Once in a while, a customer contacts us that they have had to change their credit card information due to fraud.  We generally take note of it and run a quick security assessment  but due to the above on-going security procedures it’s generally not likely to have originated from our site.

This time a pair of customers contacted us separately in a very short period, both with very similar stories – initial orders placed very close together, fraudulent activity on the same day, both having orders placed on our site.   That seriously concerned us, enough that we decided to shift gears and focus on a security audit.

The Audit

Since both customer placed the orders remotely, we knew it couldn’t be an HR issue (remember, there’s literally no way for us to get a credit card number unless a customer calls us to place the order over the phone). As such, we knew to focus on our attention on the site and the site code.

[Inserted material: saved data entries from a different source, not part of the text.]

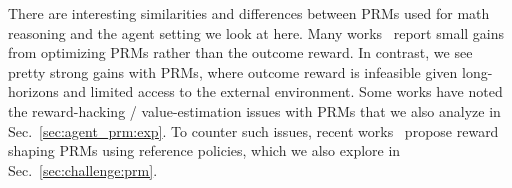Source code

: There are interesting similarities and differences between PRMs used for math reasoning and the agent setting we look at here. Many works~\cite{havrilla2024teaching, shao2024deepseekmath, uesato2022solving} report small gains from optimizing PRMs rather than the outcome reward. In contrast, we see pretty strong gains with PRMs, where outcome reward is infeasible given long-horizons and limited access to the external environment. Some works have noted the reward-hacking / value-estimation issues with PRMs that we also analyze in Sec.~\ref{sec:agent_prm:exp}. To counter such issues, recent works~\citep{setlur2024rewarding} propose reward shaping PRMs using reference policies, which we also explore in Sec.~\ref{sec:challenge:prm}.



\vspace{-1em}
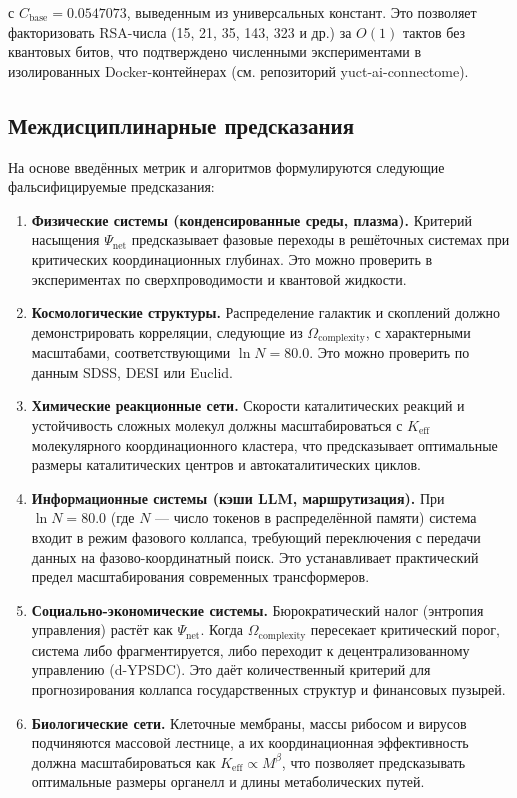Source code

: \documentclass[12pt,a4paper]{article}
\theoremstyle{remark}
\newcommand{\Keff}{K_{\mathrm{eff}}}
\begin{document}
	с \(C_{\text{base}} = 0.0547073\), выведенным из универсальных констант. Это позволяет факторизовать RSA-числа (15, 21, 35, 143, 323 и др.) за \(O(1)\) тактов без квантовых битов, что подтверждено численными экспериментами в изолированных Docker-контейнерах (см. репозиторий yuct-ai-connectome).
	
	\subsection{Междисциплинарные предсказания}
	\label{subsec:predictions-complexity}
	
	На основе введённых метрик и алгоритмов формулируются следующие фальсифицируемые предсказания:
	
	\begin{enumerate}[label=(\arabic*)]
		\item \textbf{Физические системы (конденсированные среды, плазма).} Критерий насыщения \(\Psi_{\mathrm{net}}\) предсказывает фазовые переходы в решёточных системах при критических координационных глубинах. Это можно проверить в экспериментах по сверхпроводимости и квантовой жидкости.
		\item \textbf{Космологические структуры.} Распределение галактик и скоплений должно демонстрировать корреляции, следующие из \(\Omega_{\mathrm{complexity}}\), с характерными масштабами, соответствующими \(\ln N = 80.0\). Это можно проверить по данным SDSS, DESI или Euclid.
		\item \textbf{Химические реакционные сети.} Скорости каталитических реакций и устойчивость сложных молекул должны масштабироваться с \(\Keff\) молекулярного координационного кластера, что предсказывает оптимальные размеры каталитических центров и автокаталитических циклов.
		\item \textbf{Информационные системы (кэши LLM, маршрутизация).} При \(\ln N = 80.0\) (где \(N\) --- число токенов в распределённой памяти) система входит в режим фазового коллапса, требующий переключения с передачи данных на фазово-координатный поиск. Это устанавливает практический предел масштабирования современных трансформеров.
		\item \textbf{Социально-экономические системы.} Бюрократический налог (энтропия управления) растёт как \(\Psi_{\mathrm{net}}\). Когда \(\Omega_{\mathrm{complexity}}\) пересекает критический порог, система либо фрагментируется, либо переходит к децентрализованному управлению (d-YPSDC). Это даёт количественный критерий для прогнозирования коллапса государственных структур и финансовых пузырей.
		\item \textbf{Биологические сети.} Клеточные мембраны, массы рибосом и вирусов подчиняются массовой лестнице, а их координационная эффективность должна масштабироваться как \(\Keff \propto M^{\beta}\), что позволяет предсказывать оптимальные размеры органелл и длины метаболических путей.
	\end{enumerate}
	
\end{document}
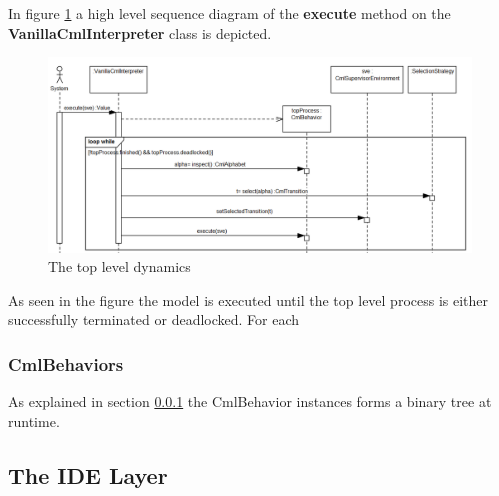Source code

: \documentclass[a4paper, 10pt]{include/compassreport}   %
\begin{document}
In figure \ref{fig:dynamic_toplevel} a high level sequence diagram of
the \textbf{execute} method on the \textbf{VanillaCmlInterpreter}
class is depicted.

\begin{figure}[ht!]
  \begin{center}
    \includegraphics[width=1\textwidth]{figures/DynamicTopLevel}
    \caption{The top level dynamics}
    \label{fig:dynamic_toplevel}
  \end{center}
\end{figure}

As seen in the figure the model is executed until the top level
process is either successfully terminated or deadlocked. For each

\subsubsection{CmlBehaviors}

As explained in section \ref{} the CmlBehavior instances forms a binary tree at runtime.


\subsection{The IDE Layer}
\label{sec:user_interface}

\newpage


\label{ch:bib} %
\end{document}
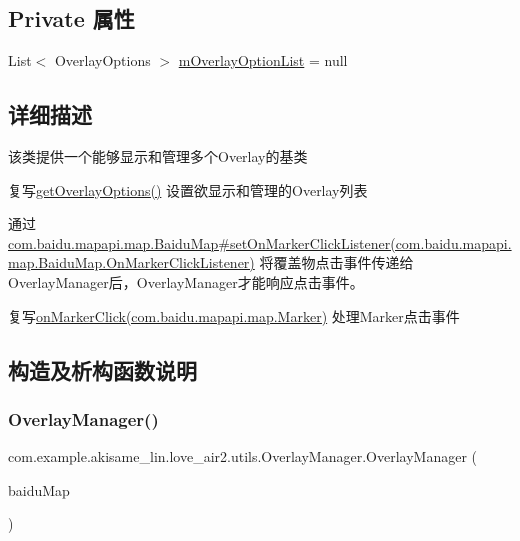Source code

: \subsection*{Private 属性}
\begin{DoxyCompactItemize}
\item 
List$<$ Overlay\+Options $>$ \mbox{\hyperlink{classcom_1_1example_1_1akisame__lin_1_1love__air2_1_1utils_1_1_overlay_manager_aac09ca5b2da703be8945dd3378bd8462}{m\+Overlay\+Option\+List}} = null
\end{DoxyCompactItemize}


\subsection{详细描述}
该类提供一个能够显示和管理多个\+Overlay的基类 

复写\mbox{\hyperlink{classcom_1_1example_1_1akisame__lin_1_1love__air2_1_1utils_1_1_overlay_manager_ab43fa6415de888d480d913d1b924b309}{get\+Overlay\+Options()}} 设置欲显示和管理的\+Overlay列表 

通过 \mbox{\hyperlink{}{com.\+baidu.\+mapapi.\+map.\+Baidu\+Map\#set\+On\+Marker\+Click\+Listener(com.\+baidu.\+mapapi.\+map.\+Baidu\+Map.\+On\+Marker\+Click\+Listener)}} 将覆盖物点击事件传递给\+Overlay\+Manager后，\+Overlay\+Manager才能响应点击事件。 

复写\mbox{\hyperlink{}{on\+Marker\+Click(com.\+baidu.\+mapapi.\+map.\+Marker)}} 处理\+Marker点击事件 

\subsection{构造及析构函数说明}
\mbox{\label{classcom_1_1example_1_1akisame__lin_1_1love__air2_1_1utils_1_1_overlay_manager_ad74ec83ee7b547fb38569b0d8502b390}} 
\subsubsection{\texorpdfstring{OverlayManager()}{OverlayManager()}}
{\footnotesize\ttfamily com.\+example.\+akisame\+\_\+lin.\+love\+\_\+air2.\+utils.\+Overlay\+Manager.\+Overlay\+Manager (\begin{DoxyParamCaption}\item[{Baidu\+Map}]{baidu\+Map }\end{DoxyParamCaption})\hspace{0.3cm}{\ttfamily [inline]}}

We took the audit on in 3 parts.

1) External Audit

We ran the site through a number of external company verifications (e.g. McAffee, Google’s Webmaster, etc) initially to see if the problem was picked up by them. This ensured that no external scripts was being loaded from the site which could have caused problems.

2) Automated File Review

We then began an audit on the files in the site and database. This was an automated process that basically reviewed every file on the site to ensure that it was meant to be there; as well as looking for specific known malicious code.

3) Eyes on Code

Lastly, we put eyes on the code.  Every single file and script that was involved in the process of providing the checkout page on Starlit Citadel was reviewed. Since this is the only location where the credit card information is input, this was the most important ‘fail point’ and thus the extra scrutiny.

In all three tests, we could not locate any potential security problems.While there is never any guarantee, it’s extremely unlikely that we had  a breach in security.  It still is something that had to be done; and I’m open to any other suggestions for things we can do as well to improve security if you have any.  Overall though, it made for a couple of extremely stressful and expensive days.